3. Quelles sont les obligations de l’employeur lors d’une modification du télétravail ?
L'employeur est tenu de respecter plusieurs obligations légales lorsqu'il souhaite modifier les conditions de télétravail. Tout d’abord, il doit obtenir l'accord écrit du salarié pour toute modification des modalités de télétravail, comme le passage du télétravail au travail en présentiel. L’article L1222-9 du Code du travail impose que les conditions de télétravail soient encadrées par un accord collectif, une charte ou un avenant au contrat de travail. De plus, l'employeur doit justifier cette modification par des raisons objectives et sérieuses, telles qu'une évolution des besoins de l'entreprise. Toute modification sans respect de ces formalités peut être considérée comme une faute et le salarié pourra saisir le Conseil de prud’hommes pour contester cette décision.

4. Que faire si l’employeur modifie les conditions de télétravail sans accord ?

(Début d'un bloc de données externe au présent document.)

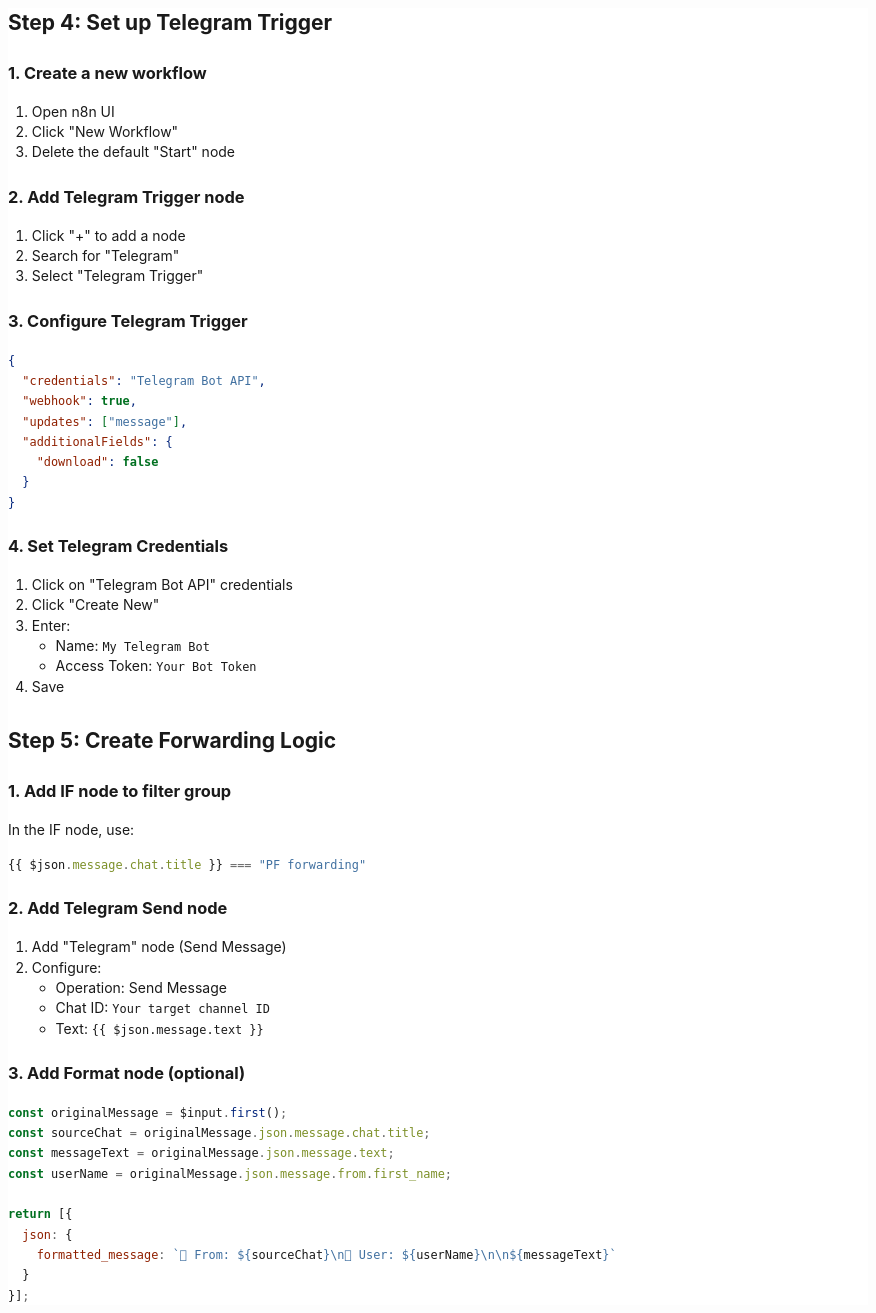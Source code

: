 ## Step 4: Set up Telegram Trigger

### 1. Create a new workflow
1. Open n8n UI
2. Click "New Workflow"
3. Delete the default "Start" node

### 2. Add Telegram Trigger node
1. Click "+" to add a node
2. Search for "Telegram"
3. Select "Telegram Trigger"

### 3. Configure Telegram Trigger
```json
{
  "credentials": "Telegram Bot API",
  "webhook": true,
  "updates": ["message"],
  "additionalFields": {
    "download": false
  }
}
```

### 4. Set Telegram Credentials
1. Click on "Telegram Bot API" credentials
2. Click "Create New"
3. Enter:
   - Name: `My Telegram Bot`
   - Access Token: `Your Bot Token`
4. Save

## Step 5: Create Forwarding Logic

### 1. Add IF node to filter group
In the IF node, use:
```javascript
{{ $json.message.chat.title }} === "PF forwarding"
```

### 2. Add Telegram Send node
1. Add "Telegram" node (Send Message)
2. Configure:
   - Operation: Send Message
   - Chat ID: `Your target channel ID`
   - Text: `{{ $json.message.text }}`

### 3. Add Format node (optional)
```javascript
const originalMessage = $input.first();
const sourceChat = originalMessage.json.message.chat.title;
const messageText = originalMessage.json.message.text;
const userName = originalMessage.json.message.from.first_name;

return [{
  json: {
    formatted_message: `📢 From: ${sourceChat}\n👤 User: ${userName}\n\n${messageText}`
  }
}];
```
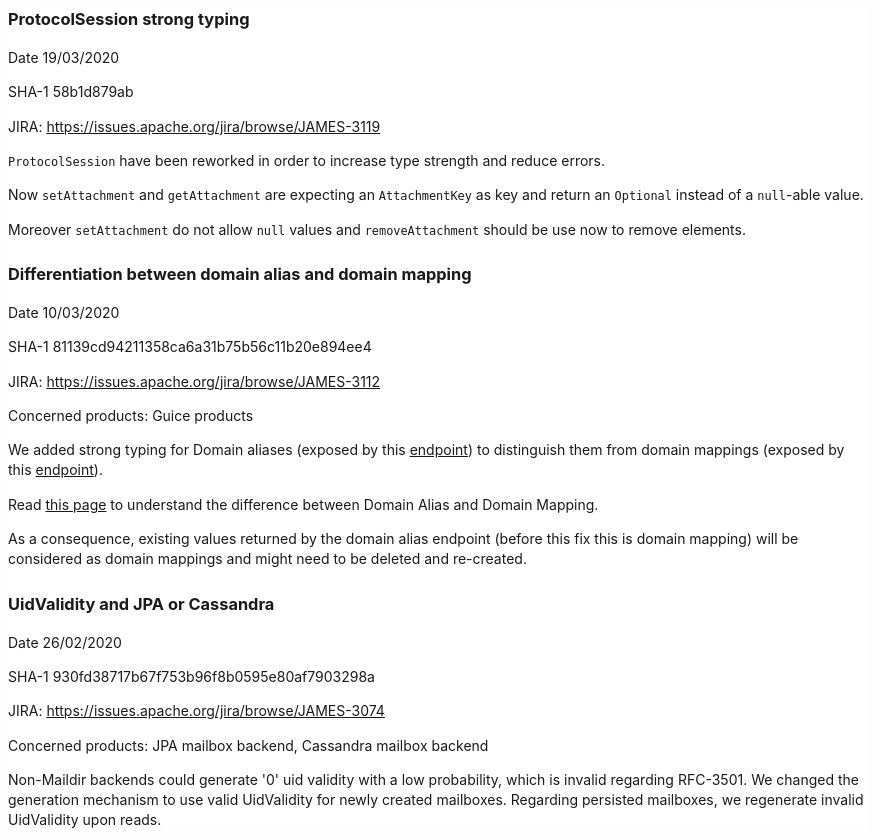### ProtocolSession strong typing

Date 19/03/2020

SHA-1 58b1d879ab

JIRA: https://issues.apache.org/jira/browse/JAMES-3119

`ProtocolSession` have been reworked in order to increase type strength
and reduce errors.

Now `setAttachment` and `getAttachment` are expecting an `AttachmentKey` as key
and return an `Optional` instead of a `null`-able value.

Moreover `setAttachment` do not allow `null` values and `removeAttachment`
should be use now to remove elements.

### Differentiation between domain alias and domain mapping

Date 10/03/2020

SHA-1 81139cd94211358ca6a31b75b56c11b20e894ee4

JIRA: https://issues.apache.org/jira/browse/JAMES-3112

Concerned products: Guice products

We added strong typing for Domain aliases (exposed by this 
[endpoint](https://github.com/apache/james-project/blob/master/src/site/markdown/server/manage-webadmin.md#get-the-list-of-aliases-for-a-domain))
to distinguish them from domain mappings (exposed by this 
[endpoint](https://github.com/apache/james-project/blob/master/src/site/markdown/server/manage-webadmin.md#creating-address-domain-aliases)).

Read [this page](https://james.apache.org/server/config-recipientrewritetable.html) to understand the difference between 
Domain Alias and Domain Mapping.

As a consequence, existing values returned by the domain alias endpoint (before this fix this is domain mapping) will be 
considered as domain mappings and might need to be deleted and re-created.
 
### UidValidity and JPA or Cassandra

Date 26/02/2020

SHA-1 930fd38717b67f753b96f8b0595e80af7903298a

JIRA: https://issues.apache.org/jira/browse/JAMES-3074

Concerned products: JPA mailbox backend, Cassandra mailbox backend

Non-Maildir backends could generate '0' uid validity with a low probability, which is invalid regarding RFC-3501. 
We changed the generation mechanism to use valid UidValidity for newly created mailboxes. Regarding persisted mailboxes,
we regenerate invalid UidValidity upon reads.
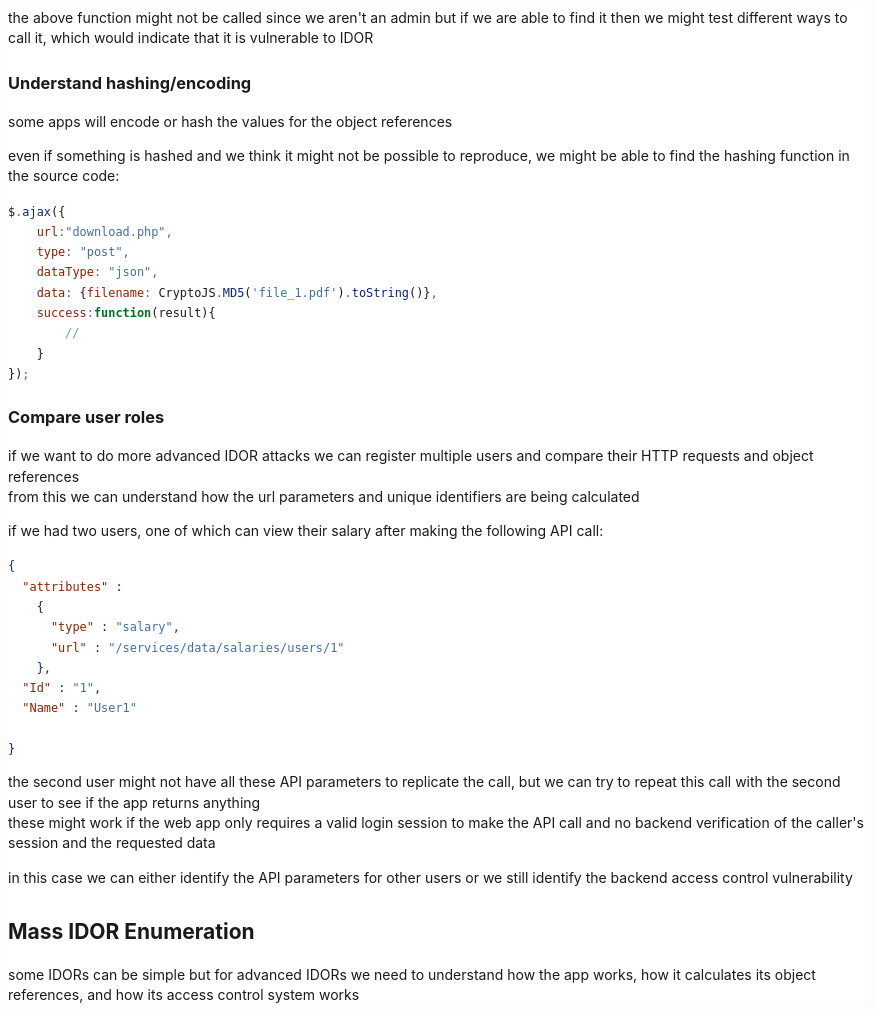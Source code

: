 the above function might not be called since we aren't an admin but if we are able to find it then we might test different ways to call it, which would indicate that it is vulnerable to IDOR 

### Understand hashing/encoding 

some apps will encode or hash the values for the object references 

even if something is hashed and we think it might not be possible to reproduce, we might be able to find the hashing function in the source code: 

```javascript
$.ajax({
    url:"download.php",
    type: "post",
    dataType: "json",
    data: {filename: CryptoJS.MD5('file_1.pdf').toString()},
    success:function(result){
        //
    }
});
```

### Compare user roles

if we want to do more advanced IDOR attacks we can register multiple users and compare their HTTP requests and object references   
from this we can understand how the url parameters and unique identifiers are being calculated 

if we had two users, one of which can view their salary after making the following API call: 

```json
{
  "attributes" : 
    {
      "type" : "salary",
      "url" : "/services/data/salaries/users/1"
    },
  "Id" : "1",
  "Name" : "User1"

}
```

the second user might not have all these API parameters to replicate the call, but we can try to repeat this call with the second user to see if the app returns anything   
these might work if the web app only requires a valid login session to make the API call and no backend verification of the caller's session and the requested data 

in this case we can either identify the API parameters for other users or we still identify the backend access control vulnerability 

## Mass IDOR Enumeration 

some IDORs can be simple but for advanced IDORs we need to understand how the app works, how it calculates its object references, and how its access control system works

Si l'employeur procède à une modification unilatérale des conditions de télétravail, le salarié a plusieurs recours juridiques. Il peut tout d’abord refuser cette modification, sans craindre de représailles, car cela constitue une atteinte à ses droits contractuels. En cas de désaccord persistant, le salarié peut saisir le Conseil de prud'hommes pour faire valoir ses droits et demander le maintien de ses conditions de travail initiales. Par ailleurs, si la modification entraîne des préjudices importants (coûts de déplacement, désorganisation familiale, troubles dans les conditions de vie), le salarié peut demander des dommages et intérêts. La jurisprudence a clairement établi que l’employeur qui agit de manière unilatérale sur les conditions de travail, en particulier sur le télétravail, engage sa responsabilité.

5. Comment formaliser les conditions de télétravail dans un contrat ?
Pour éviter toute ambiguïté ou litige ultérieur, les conditions de télétravail doivent être formalisées par écrit dans un avenant au contrat de travail. Cet avenant doit préciser les modalités comme le nombre de jours télétravaillés, les horaires de travail, le lieu d’exécution des tâches et toute autre condition spécifique liée à cette organisation du travail. En procédant ainsi, l’employeur et le salarié encadrent juridiquement leurs droits et obligations, garantissant ainsi une meilleure protection en cas de litige. Si l’employeur souhaite modifier ces conditions, il doit conclure un nouvel avenant avec l'accord exprès du salarié. En l’absence de cet avenant, l’employeur s’expose à des sanctions en cas de modification non négociée, car cela constituerait une modification abusive des termes du contrat.